‘The Gathering Murders,’ by Keith Moray

The Gathering Murders

Not bad. That’s my verdict on The Gathering Murders: Dead Men Tell No Tales, by Keith Moray.

West Uist is a fictional island off the west of Scotland. Each year it hosts “The Gathering,” a Gaelic festival and book festival, subsidized by “the Laird,” the owner of a string of cut-rate book shops.

The chief law enforcement officer is Torquil McKinnon, newly promoted to Inspector. He is the nephew of the local priest, Lachlan McKinnon, and his nickname is “Piper.” In fact he has high hopes for winning first prize in this year’s bagpipes competition.

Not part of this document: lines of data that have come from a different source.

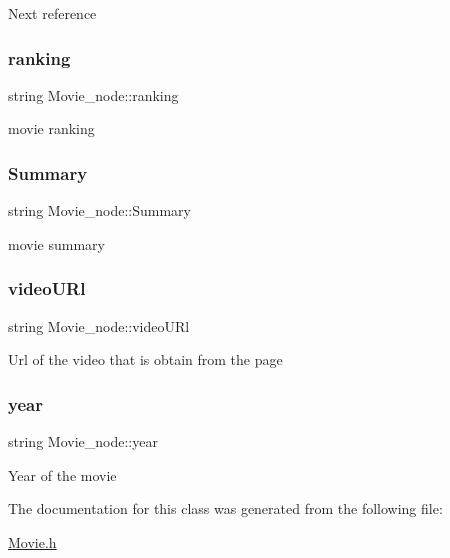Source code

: Next reference \mbox{\label{classMovie__node_a2aea339243aca3a9a58cb7354b77843f}} 
\subsubsection{\texorpdfstring{ranking}{ranking}}
{\footnotesize\ttfamily string Movie\+\_\+node\+::ranking}

movie ranking \mbox{\label{classMovie__node_a8371338af1be6c6f6d39999f69f0f919}} 
\subsubsection{\texorpdfstring{Summary}{Summary}}
{\footnotesize\ttfamily string Movie\+\_\+node\+::\+Summary}

movie summary \mbox{\label{classMovie__node_a7a230db668bcc7c4a33af83d49b31e7f}} 
\subsubsection{\texorpdfstring{video\+U\+Rl}{videoURl}}
{\footnotesize\ttfamily string Movie\+\_\+node\+::video\+U\+Rl}

Url of the video that is obtain from the page \mbox{\label{classMovie__node_a0dd5efdccfdad17e92ec23f407d939c4}} 
\subsubsection{\texorpdfstring{year}{year}}
{\footnotesize\ttfamily string Movie\+\_\+node\+::year}

Year of the movie 

The documentation for this class was generated from the following file\+:\begin{DoxyCompactItemize}
\item 
\hyperlink{Movie_8h}{Movie.\+h}\end{DoxyCompactItemize}
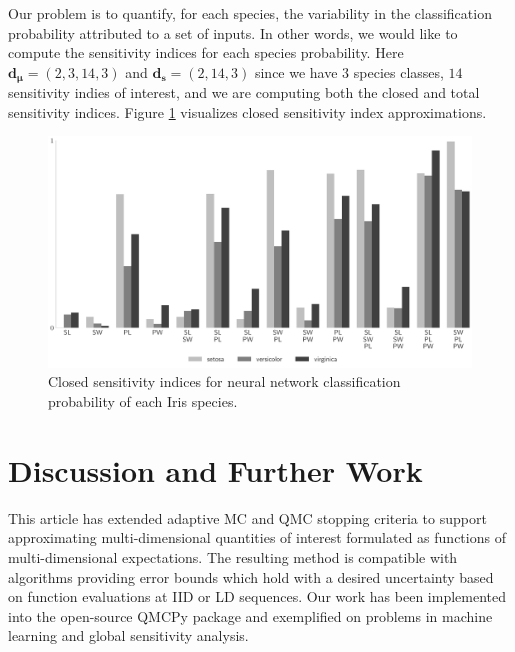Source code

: \documentclass[graybox]{svmult}
\begin{document}
Our problem is to quantify, for each species, the variability in the classification probability attributed to a set of inputs. In other words, we would like to compute the sensitivity indices for each species probability. 
Here $\boldsymbol{d}_{\boldsymbol{\mu}} = (2,3,14,3)$ and $\boldsymbol{d}_{\boldsymbol{s}} = (2,14,3)$ since we have $3$ species classes, $14$ sensitivity indies of interest, and we are computing both the closed and total sensitivity indices. Figure \ref{SoRa_fig:nn_si} visualizes closed sensitivity index approximations. 
%

\begin{figure}[t]
    \centering
    \includegraphics[width=.8\textwidth]{figs/nn_si.pdf}
    \caption{Closed sensitivity indices for neural network classification probability of each Iris species.}
    \label{SoRa_fig:nn_si}
\end{figure}

\section{Discussion and Further Work} \label{SoRa_sec:conclusions}

This article has extended adaptive MC and QMC stopping criteria to support approximating multi-dimensional quantities of interest formulated as functions of multi-dimensional expectations. The resulting method is compatible with algorithms providing error bounds which hold with a desired uncertainty based on function evaluations at IID or LD sequences. Our work has been implemented into the open-source QMCPy package and exemplified on problems in machine learning and global sensitivity analysis. 
\end{document}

The big star at this year’s book festival is a native daughter, Fiona Cullen, a mystery writer and once upon a time Torquil’s sweetheart. She greets him with the promise of renewed affections, but she also seems determined to cause a lot of trouble. And trouble there is, beginning with the suspicious murder of a noted local poet and bootlegger. The deaths don’t stop there, and Torquil finds he may be over his head investigating this kind of crime spree.

I liked The Gathering Murders. I thought the writing a little unpolished, but the story kept my interest and the characters engaged me. If, like me, you like a Scottish setting, this is a pretty good one, well brought to life.

Cautions for mature material, mostly language and sexual suggestions (though nothing explicit). Christianity comes out pretty well, especially because Father Lachlan is a very sympathetic character.